Receiving a Google Open Source Peer Bonus award
Posted on Thu 07 May 2020 • 3 min read
Over the past few years I’ve increasingly tried to make small contributions to open source projects that I use. Usually these come from me encountering a small issue that I know how to fix, or lightly improving the documentation. Occasionally I’ve also used the process of “making your first contribution” to get to know a tool from the inside. I’m not a developer, and I’m also not on the core team of any one project, so usually my contributions are very small. That’s why I was very surprised a few weeks ago when I got an email from Google’s Open Source Peer Bonus program, letting me know that I had been nominated!
It turns out that Google’s employees who maintain open source projects can nominate contributors as a thank you from Google and from the community. Receiving the award gets you a nice letter, a mention in their blog post, and a small cash prize. I was nominated for contributing to the Python client libraries for Google BigQuery (google-cloud-python
and its pandas-compatible layer, pandas-gbq
), which we use every day at Catawiki.
These were the contributions I was nominated for:
-
pydata/pandas-gbq#256: My first time contributing to one of these projects, this PR was just a simple cleanup of a usage example in the documentation.
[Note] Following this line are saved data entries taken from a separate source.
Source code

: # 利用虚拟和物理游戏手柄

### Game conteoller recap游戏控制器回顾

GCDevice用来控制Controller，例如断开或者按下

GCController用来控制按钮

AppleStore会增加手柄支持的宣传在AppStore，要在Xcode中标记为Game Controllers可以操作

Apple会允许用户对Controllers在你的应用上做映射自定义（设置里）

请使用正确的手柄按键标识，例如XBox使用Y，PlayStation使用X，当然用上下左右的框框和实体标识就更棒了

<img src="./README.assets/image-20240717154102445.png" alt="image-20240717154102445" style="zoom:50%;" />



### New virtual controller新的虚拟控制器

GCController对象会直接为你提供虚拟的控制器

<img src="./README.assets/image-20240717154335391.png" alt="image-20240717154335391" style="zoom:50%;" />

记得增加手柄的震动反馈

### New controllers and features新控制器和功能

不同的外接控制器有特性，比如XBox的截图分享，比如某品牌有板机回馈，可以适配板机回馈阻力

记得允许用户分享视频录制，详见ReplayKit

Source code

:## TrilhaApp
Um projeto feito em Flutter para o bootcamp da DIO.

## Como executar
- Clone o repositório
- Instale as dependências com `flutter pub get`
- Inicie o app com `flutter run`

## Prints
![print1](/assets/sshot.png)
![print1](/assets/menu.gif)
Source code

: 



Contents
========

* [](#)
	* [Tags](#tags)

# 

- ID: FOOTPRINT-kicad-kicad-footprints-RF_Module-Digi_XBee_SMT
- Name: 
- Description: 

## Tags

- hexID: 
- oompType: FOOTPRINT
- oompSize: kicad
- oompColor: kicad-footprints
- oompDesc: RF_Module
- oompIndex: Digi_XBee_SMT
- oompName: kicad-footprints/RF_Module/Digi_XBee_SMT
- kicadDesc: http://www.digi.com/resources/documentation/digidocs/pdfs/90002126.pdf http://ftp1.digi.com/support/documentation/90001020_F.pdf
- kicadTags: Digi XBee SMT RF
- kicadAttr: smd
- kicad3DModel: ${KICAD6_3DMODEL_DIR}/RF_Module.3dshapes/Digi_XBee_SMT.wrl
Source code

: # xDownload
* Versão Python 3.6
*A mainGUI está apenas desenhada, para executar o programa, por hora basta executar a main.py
More of a nitpick than anything else, but they reacted in a friendly way which made it much less scary to contribute actual code in the future.
-
pydata/pandas-gbq#257: This one was an actual feature for pandas-gbq. When you upload a DataFrame to BigQuery, pandas-gbq generates a schema for your table based on the pandas dtypes. Alternately, you can provide your own schema if you want more control, e.g. when dealing with time columns (
DATE
?DATETIME
?TIMESTAMP
?). This PR added the ability to provide a schema for only a subset of columns and to fall back to the generated schema for the rest, which is handy if you have a very wide DataFrame and you only want to cast a few columns. -
googleapis/google-cloud-python#7552: I’m a simple man. I see incremental progress, I want a progress bar. This PR, which originally started as a feature request on pandas-gbq, added a
tqdm
progress bar to Google’s BigQuery client when downloading data from BigQuery. I personally wanted this as I was spending a non-negligible amount of time in those days downloading large-ish training sets. As you’ll see in the comments of the PR, I got a ton of feedback about my initial commits. It was all very friendly and I learned a lot about the code-review process among real software engineers. In the end, my original request to include this feature in pandas-gbq (and not just google-cloud-python) was actually implemented by someone else! All around a cool example of open source in action.
It’s pretty common to be afraid of contributing to open source projects because you’re worried about making mistakes, being criticized, etc. For data scientists, I expect this to be even worse as you likely have the added layer of impostor-syndrome from not being a “real” software developer. But if you have tools that you use often and that make your life better, then you get to know them and their quirks pretty quickly, which makes it easier to get started. And maintainers of projects are often very happy to know that people care and want to contribute, especially if you read their CONTRIBUTING.md
or other contribution guidelines first. At the time of writing, there are over 15,000 open “good first issues” in Python projects on GitHub, specifically tagged for people looking to get involved for the first time. Why not give it a try and dive in?